Raimund Bürger, Pep Mulet, Luis M. Villada:
A diffusively corrected multiclass Lighthill-Whitham-Richards traffic model with anticipation lengths and reaction times
Multiclass Lighthill-Whitham-Richards traffic models [Benzoni-Gavage and Colombo, Eur. J. Appl. Math. 14:587-612 (2003); Wong and Wong, Transp. Res. A 36:827--841 (2002)] give rise to first-order systems of conservation laws that are hyperbolic under usual conditions, so that their associated Cauchy problems are well-posed. Anticipation lengths and reaction times can be incorporated into these models by adding certain conservative second-order terms to these first-order conservation laws. These terms can be diffusive under certain circumstances, thus, in principle, ensuring the stability of the solutions. The purpose of this paper is to analyze the stability of these diffusively corrected models under varying reaction times and anticipation lengths.
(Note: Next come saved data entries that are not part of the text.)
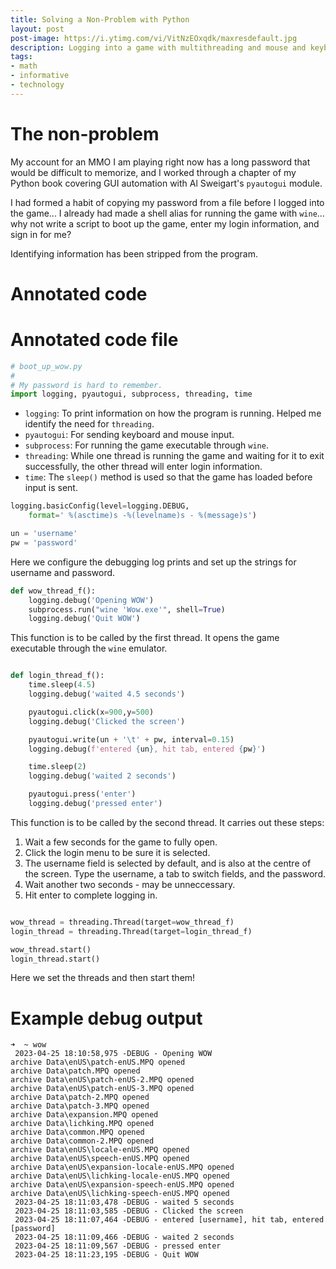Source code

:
 ```yaml
---
title: Solving a Non-Problem with Python
layout: post
post-image: https://i.ytimg.com/vi/VitNzEOxqdk/maxresdefault.jpg
description: Logging into a game with multithreading and mouse and keyboard automation.
tags:
- math
- informative
- technology
---
```

# The non-problem
My account for an MMO I am playing right now has 
a long password that would be difficult to 
memorize, and I worked through a chapter of my
Python book covering GUI automation with Al 
Sweigart's `pyautogui` module.

I had formed a
habit of copying my password from a file before
I logged into the game... I already had made a
shell alias for running the game with `wine`...
why not write a script to boot up the game, 
enter my login information, and sign in for me?

Identifying information has been stripped from
the program.

# Annotated code

# Annotated code file
```python
# boot_up_wow.py
#
# My password is hard to remember.
import logging, pyautogui, subprocess, threading, time
```

- `logging`: To print information on how the program is running. Helped me identify the need for `threading`.
- `pyautogui`: For sending keyboard and mouse input.
- `subprocess`: For running the game executable through `wine`.
- `threading`: While one thread is running the game and 
waiting for it to exit successfully, the other thread will 
enter login information.
- `time`: The `sleep()` method is used so that the game has 
loaded before input is sent.

```python
logging.basicConfig(level=logging.DEBUG, 
	format=' %(asctime)s -%(levelname)s - %(message)s')

un = 'username'
pw = 'password'

```

Here we configure the debugging log prints and set up the 
strings for username and password.  

```python
def wow_thread_f():
	logging.debug('Opening WOW')
	subprocess.run("wine 'Wow.exe'", shell=True)
	logging.debug('Quit WOW')

```

This function is to be called by the first thread. It opens
the game executable through the `wine` emulator.

```python

def login_thread_f():
	time.sleep(4.5)
	logging.debug('waited 4.5 seconds')

	pyautogui.click(x=900,y=500)
	logging.debug('Clicked the screen')

	pyautogui.write(un + '\t' + pw, interval=0.15)
	logging.debug(f'entered {un}, hit tab, entered {pw}')

	time.sleep(2)
	logging.debug('waited 2 seconds')

	pyautogui.press('enter')
	logging.debug('pressed enter')

```

This function is to be called by the second thread. It 
carries out these steps:

1. Wait a few seconds for the game to fully open.
2. Click the login menu to be sure it is selected.
3. The username field is selected by default, and is also at 
the centre of the screen. Type the username, a tab to switch 
fields, and the password.
4. Wait another two seconds - may be unneccessary.
5. Hit enter to complete logging in.

```python

wow_thread = threading.Thread(target=wow_thread_f)
login_thread = threading.Thread(target=login_thread_f)

wow_thread.start()
login_thread.start()
```

Here we set the threads and then start them!

# Example debug output

```
➜  ~ wow
 2023-04-25 18:10:58,975 -DEBUG - Opening WOW
archive Data\enUS\patch-enUS.MPQ opened
archive Data\patch.MPQ opened
archive Data\enUS\patch-enUS-2.MPQ opened
archive Data\enUS\patch-enUS-3.MPQ opened
archive Data\patch-2.MPQ opened
archive Data\patch-3.MPQ opened
archive Data\expansion.MPQ opened
archive Data\lichking.MPQ opened
archive Data\common.MPQ opened
archive Data\common-2.MPQ opened
archive Data\enUS\locale-enUS.MPQ opened
archive Data\enUS\speech-enUS.MPQ opened
archive Data\enUS\expansion-locale-enUS.MPQ opened
archive Data\enUS\lichking-locale-enUS.MPQ opened
archive Data\enUS\expansion-speech-enUS.MPQ opened
archive Data\enUS\lichking-speech-enUS.MPQ opened
 2023-04-25 18:11:03,478 -DEBUG - waited 5 seconds
 2023-04-25 18:11:03,585 -DEBUG - Clicked the screen
 2023-04-25 18:11:07,464 -DEBUG - entered [username], hit tab, entered [password]
 2023-04-25 18:11:09,466 -DEBUG - waited 2 seconds
 2023-04-25 18:11:09,567 -DEBUG - pressed enter
 2023-04-25 18:11:23,195 -DEBUG - Quit WOW

```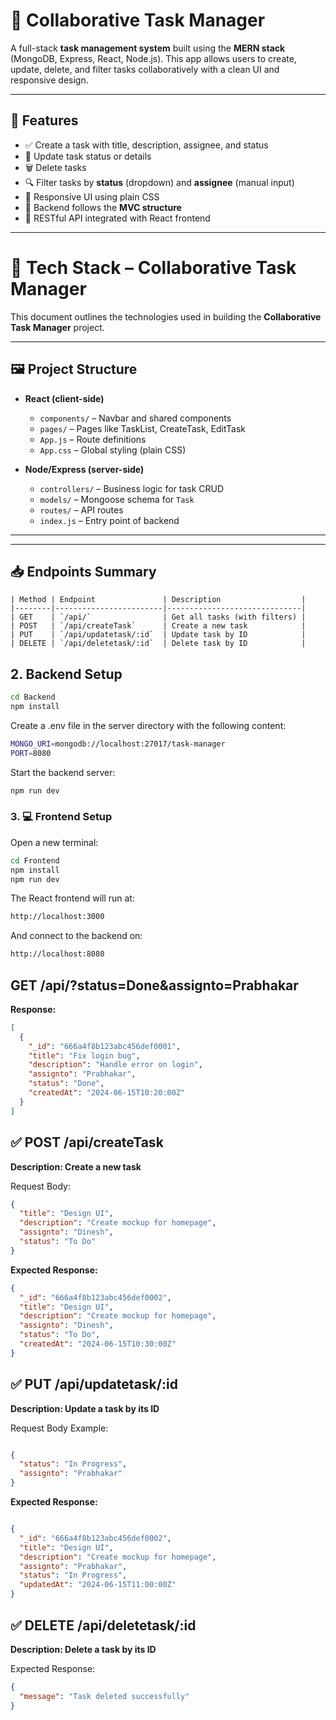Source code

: # 📝 Collaborative Task Manager

A full-stack **task management system** built using the **MERN stack** (MongoDB, Express, React, Node.js). This app allows users to create, update, delete, and filter tasks collaboratively with a clean UI and responsive design.

---

## 🚀 Features

- ✅ Create a task with title, description, assignee, and status  
- 🔄 Update task status or details  
- 🗑️ Delete tasks  
- 🔍 Filter tasks by **status** (dropdown) and **assignee** (manual input)  
- 📱 Responsive UI using plain CSS  
- 🧩 Backend follows the **MVC structure**  
- 🔐 RESTful API integrated with React frontend  

---

# 🧰 Tech Stack – Collaborative Task Manager

This document outlines the technologies used in building the **Collaborative Task Manager** project.

---

## 🖼️ Project Structure

- **React (client-side)**
  - `components/` – Navbar and shared components
  - `pages/` – Pages like TaskList, CreateTask, EditTask
  - `App.js` – Route definitions
  - `App.css` – Global styling (plain CSS)

- **Node/Express (server-side)**
  - `controllers/` – Business logic for task CRUD
  - `models/` – Mongoose schema for `Task`
  - `routes/` – API routes
  - `index.js` – Entry point of backend

---


---

## 📥 Endpoints Summary
```
| Method | Endpoint               | Description                  |
|--------|------------------------|------------------------------|
| GET    | `/api/`                | Get all tasks (with filters) |
| POST   | `/api/createTask`      | Create a new task            |
| PUT    | `/api/updatetask/:id`  | Update task by ID            |
| DELETE | `/api/deletetask/:id`  | Delete task by ID            |
```
## 2. Backend Setup
``` bash
cd Backend
npm install
```
Create a .env file in the server directory with the following content:

``` bash
MONGO_URI=mongodb://localhost:27017/task-manager
PORT=8080
```
Start the backend server:
``` bash
npm run dev 
```
### 3. 💻 Frontend Setup
Open a new terminal:
``` bash
cd Frontend
npm install
npm run dev 
```

The React frontend will run at:
``` bash
http://localhost:3000
```
And connect to the backend on:
``` bash
http://localhost:8080

```

## GET /api/?status=Done&assignto=Prabhakar


**Response:**
```json
[
  {
    "_id": "666a4f8b123abc456def0001",
    "title": "Fix login bug",
    "description": "Handle error on login",
    "assignto": "Prabhakar",
    "status": "Done",
    "createdAt": "2024-06-15T10:20:00Z"
  }
]

```
## ✅ POST /api/createTask

**Description: Create a new task**

Request Body:
```json
{
  "title": "Design UI",
  "description": "Create mockup for homepage",
  "assignto": "Dinesh",
  "status": "To Do"
}
```

**Expected Response:**
```json
{
  "_id": "666a4f8b123abc456def0002",
  "title": "Design UI",
  "description": "Create mockup for homepage",
  "assignto": "Dinesh",
  "status": "To Do",
  "createdAt": "2024-06-15T10:30:00Z"
}
```

## ✅ PUT /api/updatetask/:id

**Description: Update a task by its ID** 

Request Body Example:
``` json 

{
  "status": "In Progress",
  "assignto": "Prabhakar"
}

```
**Expected Response:**

```json 

{
  "_id": "666a4f8b123abc456def0002",
  "title": "Design UI",
  "description": "Create mockup for homepage",
  "assignto": "Prabhakar",
  "status": "In Progress",
  "updatedAt": "2024-06-15T11:00:00Z"
}

```

## ✅ DELETE /api/deletetask/:id
**Description: Delete a task by its ID** 

Expected Response:
```json 
{
  "message": "Task deleted successfully"
}
```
It is demonstrated that instabilities may develop for high reaction times and short anticipation lengths, and that these instabilities may have controlled frequencies and amplitudes due to their nonlinear nature.
This preprint gave rise to the following definitive publication(s):
Raimund BüRGER, Pep MULET, Luis M. VILLADA: A diffusively corrected multiclass Lighthill-Whitham-Richards traffic model with anticipation lengths and reaction times. Advances in Applied Mathematics and Mechanics, vol. 5, 5, pp. 728-758, (2013) .